[Stored data entries]
• • • • •
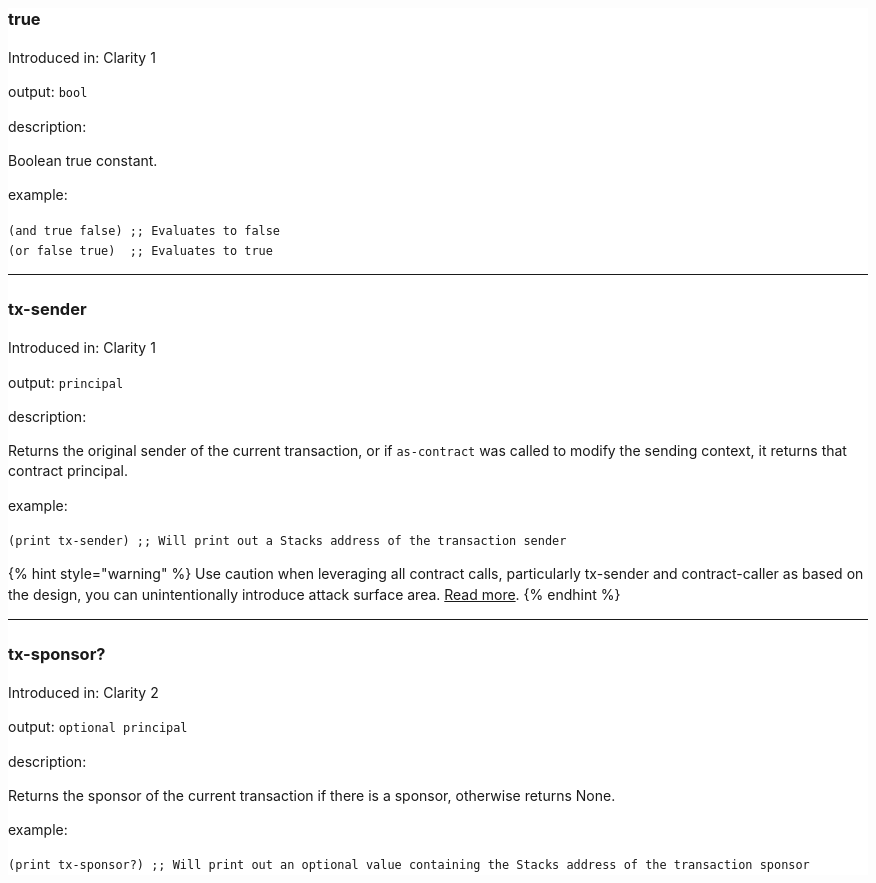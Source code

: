 ### true

Introduced in: Clarity 1

output: `bool`

description:

Boolean true constant.

example:

```clarity
(and true false) ;; Evaluates to false
(or false true)  ;; Evaluates to true
```

***

### tx-sender

Introduced in: Clarity 1

output: `principal`

description:

Returns the original sender of the current transaction, or if `as-contract` was called to modify the sending context, it returns that contract principal.

example:

```clarity
(print tx-sender) ;; Will print out a Stacks address of the transaction sender
```

{% hint style="warning" %}
Use caution when leveraging all contract calls, particularly tx-sender and contract-caller as based on the design, you can unintentionally introduce attack surface area. [Read more](https://www.setzeus.com/community-blog-posts/clarity-carefully-tx-sender).
{% endhint %}

***

### tx-sponsor?

Introduced in: Clarity 2

output: `optional principal`

description:

Returns the sponsor of the current transaction if there is a sponsor, otherwise returns None.

example:

```clarity
(print tx-sponsor?) ;; Will print out an optional value containing the Stacks address of the transaction sponsor
```
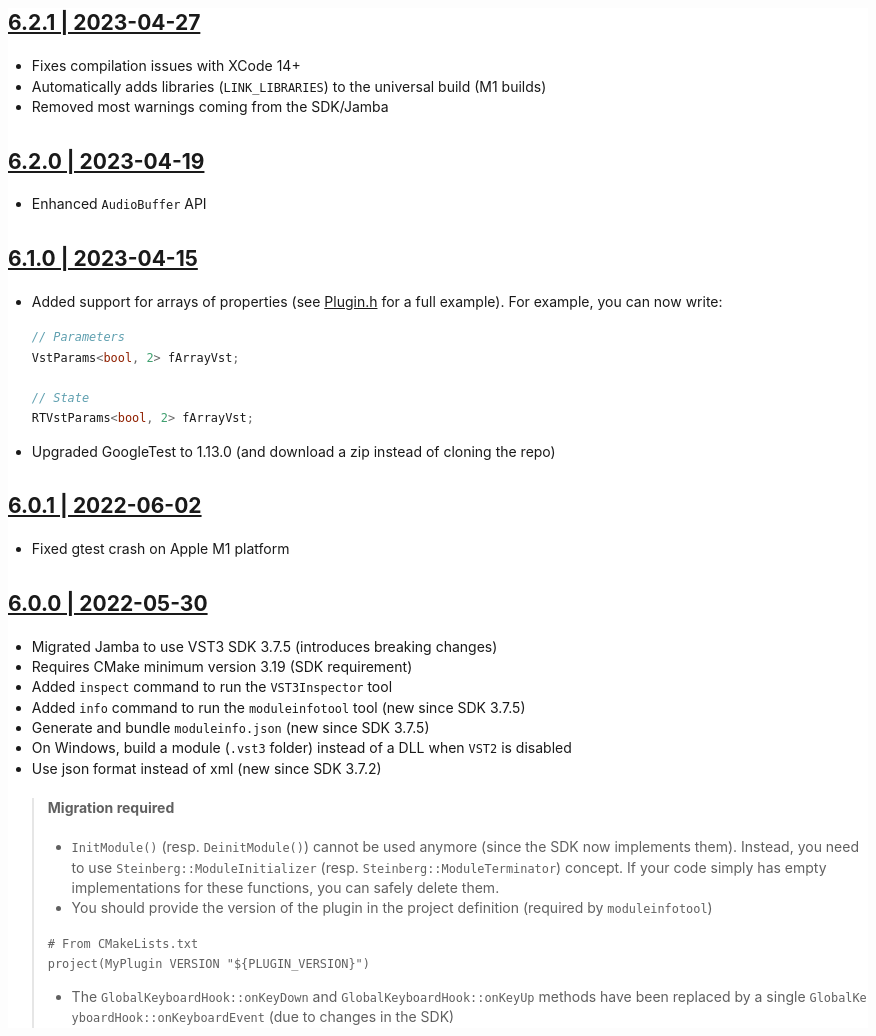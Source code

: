 ## [6.2.1 | 2023-04-27](https://github.com/pongasoft/jamba/tree/v6.2.1)

* Fixes compilation issues with XCode 14+
* Automatically adds libraries (`LINK_LIBRARIES`) to the universal build (M1 builds)
* Removed most warnings coming from the SDK/Jamba

## [6.2.0 | 2023-04-19](https://github.com/pongasoft/jamba/tree/v6.2.0)

* Enhanced `AudioBuffer` API

## [6.1.0 | 2023-04-15](https://github.com/pongasoft/jamba/tree/v6.1.0)

* Added support for arrays of properties (see [Plugin.h](https://github.com/pongasoft/jamba/blob/master/jamba-test-plugin/src/cpp/Plugin.h) for a full example). For example, you can now write:
  ```cpp
  // Parameters
  VstParams<bool, 2> fArrayVst;
  
  // State
  RTVstParams<bool, 2> fArrayVst;
  ```
* Upgraded GoogleTest to 1.13.0 (and download a zip instead of cloning the repo)  

## [6.0.1 | 2022-06-02](https://github.com/pongasoft/jamba/tree/v6.0.1)

* Fixed gtest crash on Apple M1 platform

## [6.0.0 | 2022-05-30](https://github.com/pongasoft/jamba/tree/v6.0.0)

* Migrated Jamba to use VST3 SDK 3.7.5 (introduces breaking changes)
* Requires CMake minimum version 3.19 (SDK requirement)
* Added `inspect` command to run the `VST3Inspector` tool
* Added `info` command to run the `moduleinfotool` tool (new since SDK 3.7.5)
* Generate and bundle `moduleinfo.json` (new since SDK 3.7.5)
* On Windows, build a module (`.vst3` folder) instead of a DLL when `VST2` is disabled
* Use json format instead of xml (new since SDK 3.7.2)

> #### Migration required
>
> * `InitModule()` (resp. `DeinitModule()`) cannot be used anymore (since the SDK now implements them).
>   Instead, you need to use `Steinberg::ModuleInitializer` (resp. `Steinberg::ModuleTerminator`) concept.
>   If your code simply has empty implementations for these functions, you can safely delete them.
> * You should provide the version of the plugin in the project definition (required by `moduleinfotool`)
>  ```
>  # From CMakeLists.txt
>  project(MyPlugin VERSION "${PLUGIN_VERSION}")
>  ```
> * The `GlobalKeyboardHook::onKeyDown` and `GlobalKeyboardHook::onKeyUp` methods have been replaced by
>   a single `GlobalKeyboardHook::onKeyboardEvent` (due to changes in the SDK)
• • • • •
(What you need to do)
In the data above, each line holding "output" is to be found and copied.

(Answer space)
output: `bool`
output: `principal`
output: `optional principal`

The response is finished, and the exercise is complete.